Description of the task:
Read the listing below and copy out each line where the word "Stampede" occurs.

Task input:
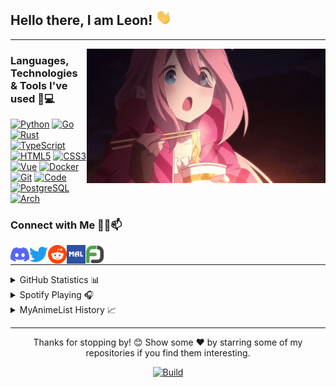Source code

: ## Hello there, I am Leon! <img alt="Wave" height="25px" src="https://raw.githubusercontent.com/IchBinLeoon/IchBinLeoon/main/assets/wave.gif">

---

<img align="right" alt="Nadeshiko" title="<3" height="215px" src="assets/nadeshiko.gif">

### Languages, Technologies & Tools I've used 🚀💻

[![Python](https://img.shields.io/static/v1?style=for-the-badge&logo=Python&logoColor=FFFFFF&message=Python&color=3776AB&label=)](https://www.python.org/)
[![Go](https://img.shields.io/static/v1?style=for-the-badge&logo=Go&logoColor=FFFFFF&message=Go&color=00ADD8&label=)](https://golang.org/)
[![Rust](https://img.shields.io/static/v1?style=for-the-badge&logo=Rust&logoColor=FFFFFF&message=Rust&color=F46623&label=)](https://www.rust-lang.org/)
[![TypeScript](https://img.shields.io/static/v1?style=for-the-badge&logo=TypeScript&logoColor=FFFFFF&message=TypeScript&color=3178C6&label=)](https://www.typescriptlang.org/)
[![HTML5](https://img.shields.io/static/v1?style=for-the-badge&logo=HTML5&logoColor=FFFFFF&message=HTML5&color=E34F26&label=)](https://html.spec.whatwg.org/multipage/)
[![CSS3](https://img.shields.io/static/v1?style=for-the-badge&logo=CSS3&logoColor=FFFFFF&message=CSS3&color=1572B6&label=)](https://www.w3.org/Style/CSS/)
[![Vue](https://img.shields.io/static/v1?style=for-the-badge&logo=Vue.js&logoColor=FFFFFF&message=Vue&color=4FC08D&label=)](https://vuejs.org/)
[![Docker](https://img.shields.io/static/v1?style=for-the-badge&logo=Docker&logoColor=FFFFFF&message=Docker&color=2496ED&label=)](https://www.docker.com/)
[![Git](https://img.shields.io/static/v1?style=for-the-badge&logo=Git&message=Git&logoColor=FFFFFF&color=F05032&label=)](https://git-scm.com/)
[![Code](https://img.shields.io/static/v1?style=for-the-badge&logo=Visual+Studio+Code&logoColor=FFFFFF&message=Code&color=007ACC&label=)](https://code.visualstudio.com/)
[![PostgreSQL](https://img.shields.io/static/v1?style=for-the-badge&logo=PostgreSQL&logoColor=FFFFFF&message=PostgreSQL&color=336791&label=)](https://www.postgresql.org/)
[![Arch](https://img.shields.io/static/v1?style=for-the-badge&logo=Arch+Linux&logoColor=FFFFFF&message=Arch&nbsp;Linux&color=1793D1&label=)](https://archlinux.org/)

### Connect with Me 🤝🏻📫

<p>
  <a href="https://discordapp.com/users/223871059068321793">
    <img align="left" alt="Discord" title="Discord" width="30px" src="assets/discord.png">
  </a>
  <a href="https://twitter.com/IchBinLeoon">
    <img align="left" alt="Twitter" title="Twitter" width="30px" src="assets/twitter.png">
  </a>
  <a href="https://www.reddit.com/user/IchBinLeoon">
    <img align="left" alt="Reddit" title="Reddit" width="30px" src="assets/reddit.png">
  </a>
  <a href="https://myanimelist.net/profile/IchBinLeoon">
    <img align="left" alt="MyAnimeList" title="MyAnimeList" width="30px" src="assets/myanimelist.png">
  </a>
  <a href="https://myfigurecollection.net/profile/IchBinLeoon">
    <img align="left" alt="MyFigureCollection" title="MyFigureCollection" width="30px" src="assets/myfigurecollection.png">
  </a>
</p>
<br>

---

<details close>
<summary>GitHub Statistics 📊</summary>
<br>
<p>
  <a href="https://github.com/IchBinLeoon" width="100%">
    <img alt="GitHub Stats" height="165px" src="https://github-readme-stats-ichbinleoon.vercel.app/api?username=IchBinLeoon&count_private=true&show_icons=true&theme=dark&hide_border=true&hide_title=true&include_all_commits=true">
    <img alt="Top Langs" height="165px" src="https://github-readme-stats-ichbinleoon.vercel.app/api/top-langs?username=IchBinLeoon&langs_count=10&layout=compact&hide_border=true&theme=dark">
  </a>
</p>
</details>

<details close>
<summary>Spotify Playing 🎧</summary>
<br>
<p>
  <a href="https://open.spotify.com/user/v7ttuai8eqcoqdseoztwk31os">
    <img alt="Spotify" height="200px" src="https://spotify-readme-ichbinleoon.vercel.app/api/spotify">
  </a>
</p>
</details>

<details close>
<summary>MyAnimeList History 📈</summary>
<!-- MyAnimeList Activity Start -->

- [Trigun Stampede](https://myanimelist.net/anime.php?id=52093) ep. 12

- [Tomo-chan wa Onnanoko!](https://myanimelist.net/anime.php?id=52305) ep. 13

- [Trigun Stampede](https://myanimelist.net/anime.php?id=52093) ep. 11

- [Suzume no Tojimari](https://myanimelist.net/anime.php?id=50594) ep. 1

- [Kimetsu no Yaiba: Katanakaji no Sato-hen](https://myanimelist.net/anime.php?id=51019) ep. 2

- [Tomo-chan wa Onnanoko!](https://myanimelist.net/anime.php?id=52305) ep. 12

- [Trigun Stampede](https://myanimelist.net/anime.php?id=52093) ep. 10

- [Jigokuraku](https://myanimelist.net/anime.php?id=46569) ep. 2

- [Jigokuraku](https://myanimelist.net/anime.php?id=46569) ep. 1

- [Kimetsu no Yaiba: Katanakaji no Sato-hen](https://myanimelist.net/anime.php?id=51019) ep. 1

- [Kuma Kuma Kuma Bear Punch!](https://myanimelist.net/anime.php?id=45486) ep. 2

- [Tomo-chan wa Onnanoko!](https://myanimelist.net/anime.php?id=52305) ep. 11

- [Tomo-chan wa Onnanoko!](https://myanimelist.net/anime.php?id=52305) ep. 10

- [Tomo-chan wa Onnanoko!](https://myanimelist.net/anime.php?id=52305) ep. 9

- [Tomo-chan wa Onnanoko!](https://myanimelist.net/anime.php?id=52305) ep. 8

<!-- MyAnimeList Activity End -->
</details>

---

<p align="center">Thanks for stopping by! 😊 Show some ❤️ by starring some of my repositories if you find them interesting.</p>
<p align="center">
  <a href="https://github.com/IchBinLeoon/IchBinLeoon/actions">
    <img alt="Build" src="https://img.shields.io/github/actions/workflow/status/IchBinLeoon/IchBinLeoon/update.yml?branch=main&style=flat-square">
  </a>
</p>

Written solution:
- [Trigun Stampede](https://myanimelist.net/anime.php?id=52093) ep. 12
- [Trigun Stampede](https://myanimelist.net/anime.php?id=52093) ep. 11
- [Trigun Stampede](https://myanimelist.net/anime.php?id=52093) ep. 10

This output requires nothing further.